The angular distribution of the reaction $\bar{\nu}_e + p \to e^+ + n$

TL;DR

This paper calculates the angular distribution of positrons in low-energy antineutrino-proton reactions, highlighting the effects of weak magnetism and recoil corrections, which are crucial for neutrino detection and source localization.

Contribution

It provides an analytical calculation of the angular distribution including recoil effects, improving understanding of event separation and source localization in neutrino experiments.

Findings

Weak magnetism and recoil make the distribution isotropic at 15 MeV

Angular distribution is slightly forward at higher energies

Neutron emission is strongly forward-peaked

Abstract

The reaction $\bar{\nu}_e + p \to e^+ + n$ is very important for low-energy ($E_\nu \lesssim 60$ MeV) antineutrino experiments. In this paper we calculate the positron angular distribution, which at low energies is slightly backward. We show that weak magnetism and recoil corrections have a large effect on the angular distribution, making it isotropic at about 15 MeV and slightly forward at higher energies.
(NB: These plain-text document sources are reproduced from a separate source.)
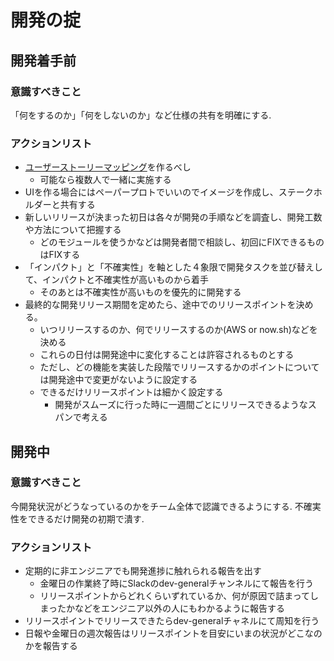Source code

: # 開発の掟

## 開発着手前

### 意識すべきこと

「何をするのか」「何をしないのか」など仕様の共有を明確にする.

### アクションリスト

- [ユーザーストーリーマッピング](https://qiita.com/Koki_jp/items/6aebc73bedd0a932dcb8)を作るべし
  - 可能なら複数人で一緒に実施する
- UIを作る場合にはペーパープロトでいいのでイメージを作成し、ステークホルダーと共有する
- 新しいリリースが決まった初日は各々が開発の手順などを調査し、開発工数や方法について把握する
  - どのモジュールを使うかなどは開発者間で相談し、初回にFIXできるものはFIXする
- 「インパクト」と「不確実性」を軸とした４象限で開発タスクを並び替えして、インパクトと不確実性が高いものから着手
  - そのあとは不確実性が高いものを優先的に開発する
- 最終的な開発リリース期間を定めたら、途中でのリリースポイントを決める。
  - いつリリースするのか、何でリリースするのか(AWS or now.sh)などを決める
  - これらの日付は開発途中に変化することは許容されるものとする
  - ただし、どの機能を実装した段階でリリースするかのポイントについては開発途中で変更がないように設定する
  - できるだけリリースポイントは細かく設定する
    - 開発がスムーズに行った時に一週間ごとにリリースできるようなスパンで考える

## 開発中

### 意識すべきこと

今開発状況がどうなっているのかをチーム全体で認識できるようにする.
不確実性をできるだけ開発の初期で潰す.

### アクションリスト

- 定期的に非エンジニアでも開発進捗に触れられる報告を出す
  - 金曜日の作業終了時にSlackのdev-generalチャンネルにて報告を行う
  - リリースポイントからどれくらいずれているか、何が原因で詰まってしまったかなどをエンジニア以外の人にもわかるように報告する
- リリースポイントでリリースできたらdev-generalチャネルにて周知を行う
- 日報や金曜日の週次報告はリリースポイントを目安にいまの状況がどこなのかを報告する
We also show that the behavior of the cross section and the angular distribution can be well-understood analytically for $E_\nu \lesssim 60$ MeV by calculating to ${\cal O}(1/M)$, where $M$ is the nucleon mass. The correct angular distribution is useful for separating $\bar{\nu}_e + p \to e^+ + n$ events from other reactions and detector backgrounds, as well as for possible localization of the source (e.g., a supernova) direction. We comment on how similar corrections appear for the lepton angular distributions in the deuteron breakup reactions $\bar{\nu}_e + d \to e^+ + n + n$ and $\nu_e + d \to e^- + p + p$. Finally, in the reaction $\bar{\nu}_e + p \to e^+ + n$, the angular distribution of the outgoing neutrons is strongly forward-peaked, leading to a measurable separation in positron and neutron detection points, also potentially useful for rejecting backgrounds or locating the source direction.